Free of cost, BrandYourself lets you grade your reputation by taking a simple test. Identify yourself to the program, and it searches through Google, pulls up references to you, and asks you to identify whether the references are positive, negative, or don’t apply to you (I must admit I posed as one of my kids and checked out their online reputation, too so it’s not difficult to scam the system).

The next step costs anywhere from $2 to $10 based on your action plan. BrandYourself offers advice and tips every step of the way. You create a BrandYourself profile, submitting positive links about yourself. The website analyzes those links and suggests things you can do to boost the good links to the top. For example, you can share the good links with friends on social networks and keep adding more links. A meter keeps you informed on your improvement.

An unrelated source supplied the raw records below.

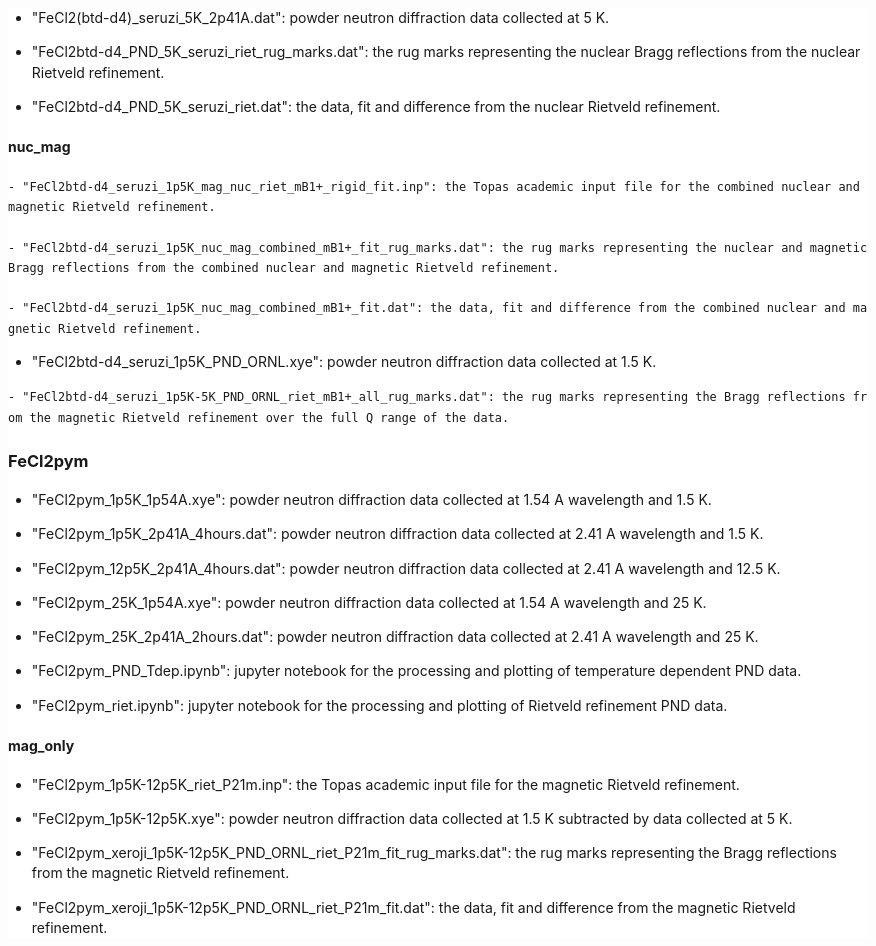  - "FeCl2(btd-d4)_seruzi_5K_2p41A.dat": powder neutron diffraction data collected at 5 K.

  - "FeCl2btd-d4_PND_5K_seruzi_riet_rug_marks.dat": the rug marks representing the nuclear Bragg reflections from the nuclear Rietveld refinement.

  - "FeCl2btd-d4_PND_5K_seruzi_riet.dat": the data, fit and difference from the nuclear Rietveld refinement.

#### nuc_mag

    - "FeCl2btd-d4_seruzi_1p5K_mag_nuc_riet_mB1+_rigid_fit.inp": the Topas academic input file for the combined nuclear and magnetic Rietveld refinement.

    - "FeCl2btd-d4_seruzi_1p5K_nuc_mag_combined_mB1+_fit_rug_marks.dat": the rug marks representing the nuclear and magnetic Bragg reflections from the combined nuclear and magnetic Rietveld refinement.

    - "FeCl2btd-d4_seruzi_1p5K_nuc_mag_combined_mB1+_fit.dat": the data, fit and difference from the combined nuclear and magnetic Rietveld refinement.

   - "FeCl2btd-d4_seruzi_1p5K_PND_ORNL.xye": powder neutron diffraction data collected at 1.5 K.

    - "FeCl2btd-d4_seruzi_1p5K-5K_PND_ORNL_riet_mB1+_all_rug_marks.dat": the rug marks representing the Bragg reflections from the magnetic Rietveld refinement over the full Q range of the data.

### FeCl2pym

  - "FeCl2pym_1p5K_1p54A.xye": powder neutron diffraction data collected at 1.54 A wavelength and 1.5 K.

  - "FeCl2pym_1p5K_2p41A_4hours.dat": powder neutron diffraction data collected at 2.41 A wavelength and 1.5 K.

  - "FeCl2pym_12p5K_2p41A_4hours.dat": powder neutron diffraction data collected at 2.41 A wavelength and 12.5 K.

  - "FeCl2pym_25K_1p54A.xye": powder neutron diffraction data collected at 1.54 A wavelength and 25 K.

  - "FeCl2pym_25K_2p41A_2hours.dat": powder neutron diffraction data collected at 2.41 A wavelength and 25 K.

  - "FeCl2pym_PND_Tdep.ipynb": jupyter notebook for the processing and plotting of temperature dependent PND data.

  - "FeCl2pym_riet.ipynb": jupyter notebook for the processing and plotting of Rietveld refinement PND data.

#### mag_only

 - "FeCl2pym_1p5K-12p5K_riet_P21m.inp": the Topas academic input file for the magnetic Rietveld refinement.

 - "FeCl2pym_1p5K-12p5K.xye": powder neutron diffraction data collected at 1.5 K subtracted by data collected at 5 K.

 - "FeCl2pym_xeroji_1p5K-12p5K_PND_ORNL_riet_P21m_fit_rug_marks.dat": the rug marks representing the Bragg reflections from the magnetic Rietveld refinement.

 - "FeCl2pym_xeroji_1p5K-12p5K_PND_ORNL_riet_P21m_fit.dat": the data, fit and difference from the magnetic Rietveld refinement.
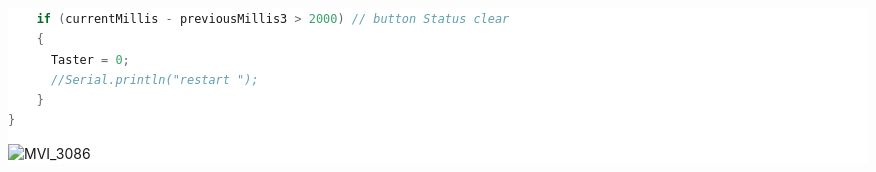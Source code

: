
 ```csharp
    if (currentMillis - previousMillis3 > 2000) // button Status clear
    {
      Taster = 0;
      //Serial.println("restart ");
    }
}

```

![MVI_3086](https://user-images.githubusercontent.com/19898602/130775396-b1d7f2d1-0a45-4fff-94c4-dd192e2c8ae9.gif)




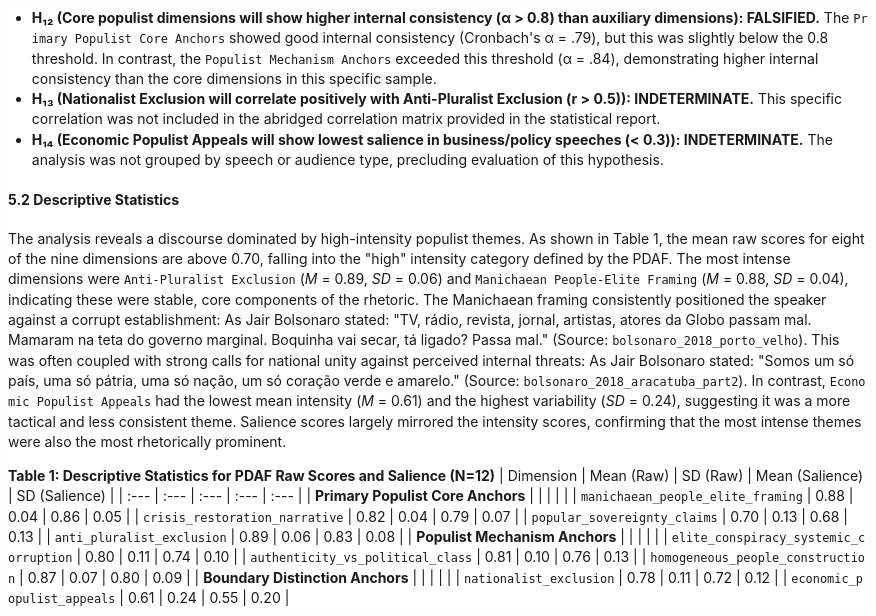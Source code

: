 *   **H₁₂ (Core populist dimensions will show higher internal consistency (α > 0.8) than auxiliary dimensions): FALSIFIED.** The `Primary Populist Core Anchors` showed good internal consistency (Cronbach's α = .79), but this was slightly below the 0.8 threshold. In contrast, the `Populist Mechanism Anchors` exceeded this threshold (α = .84), demonstrating higher internal consistency than the core dimensions in this specific sample.
*   **H₁₃ (Nationalist Exclusion will correlate positively with Anti-Pluralist Exclusion (r > 0.5)): INDETERMINATE.** This specific correlation was not included in the abridged correlation matrix provided in the statistical report.
*   **H₁₄ (Economic Populist Appeals will show lowest salience in business/policy speeches (< 0.3)): INDETERMINATE.** The analysis was not grouped by speech or audience type, precluding evaluation of this hypothesis.

#### 5.2 Descriptive Statistics

The analysis reveals a discourse dominated by high-intensity populist themes. As shown in Table 1, the mean raw scores for eight of the nine dimensions are above 0.70, falling into the "high" intensity category defined by the PDAF. The most intense dimensions were `Anti-Pluralist Exclusion` (*M* = 0.89, *SD* = 0.06) and `Manichaean People-Elite Framing` (*M* = 0.88, *SD* = 0.04), indicating these were stable, core components of the rhetoric. The Manichaean framing consistently positioned the speaker against a corrupt establishment: As Jair Bolsonaro stated: "TV, rádio, revista, jornal, artistas, atores da Globo passam mal. Mamaram na teta do governo marginal. Boquinha vai secar, tá ligado? Passa mal." (Source: `bolsonaro_2018_porto_velho`). This was often coupled with strong calls for national unity against perceived internal threats: As Jair Bolsonaro stated: "Somos um só país, uma só pátria, uma só nação, um só coração verde e amarelo." (Source: `bolsonaro_2018_aracatuba_part2`). In contrast, `Economic Populist Appeals` had the lowest mean intensity (*M* = 0.61) and the highest variability (*SD* = 0.24), suggesting it was a more tactical and less consistent theme. Salience scores largely mirrored the intensity scores, confirming that the most intense themes were also the most rhetorically prominent.

**Table 1: Descriptive Statistics for PDAF Raw Scores and Salience (N=12)**
| Dimension | Mean (Raw) | SD (Raw) | Mean (Salience) | SD (Salience) |
| :--- | :--- | :--- | :--- | :--- |
| **Primary Populist Core Anchors** | | | | |
| `manichaean_people_elite_framing` | 0.88 | 0.04 | 0.86 | 0.05 |
| `crisis_restoration_narrative` | 0.82 | 0.04 | 0.79 | 0.07 |
| `popular_sovereignty_claims` | 0.70 | 0.13 | 0.68 | 0.13 |
| `anti_pluralist_exclusion` | 0.89 | 0.06 | 0.83 | 0.08 |
| **Populist Mechanism Anchors** | | | | |
| `elite_conspiracy_systemic_corruption` | 0.80 | 0.11 | 0.74 | 0.10 |
| `authenticity_vs_political_class` | 0.81 | 0.10 | 0.76 | 0.13 |
| `homogeneous_people_construction` | 0.87 | 0.07 | 0.80 | 0.09 |
| **Boundary Distinction Anchors** | | | | |
| `nationalist_exclusion` | 0.78 | 0.11 | 0.72 | 0.12 |
| `economic_populist_appeals` | 0.61 | 0.24 | 0.55 | 0.20 |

Your BrandYourself profile (which can be linked to all your other online profiles) automatically keeps watch for your name and can optimize the search engine results.
Pretty darn impressive: it’s basically the democratization of SEO. Without having to understand any optimization techniques, you can bring out the best in your online profile. Better still, you can identify a listing that’s not yours (even if it’s a person with the same name). One of the company founders got the idea for BrandYourself after looking for jobs only to find out that he and a convicted felon shared the same name.
Now, I don’t want to oversell this. James Holmes is not going to look good on the Internet no matter what he does, but BrandYourself gives you some modicum of control of your person Internet presence. It is a problem that it’s not hard to pose as someone else and actually give their online brand a walloping – all you need is an email and some links about them.
But if you’re out there trying to make yourself look good in a world where Google searches have become routine parts of the decision-making process, it couldn’t hurt to BrandYourself.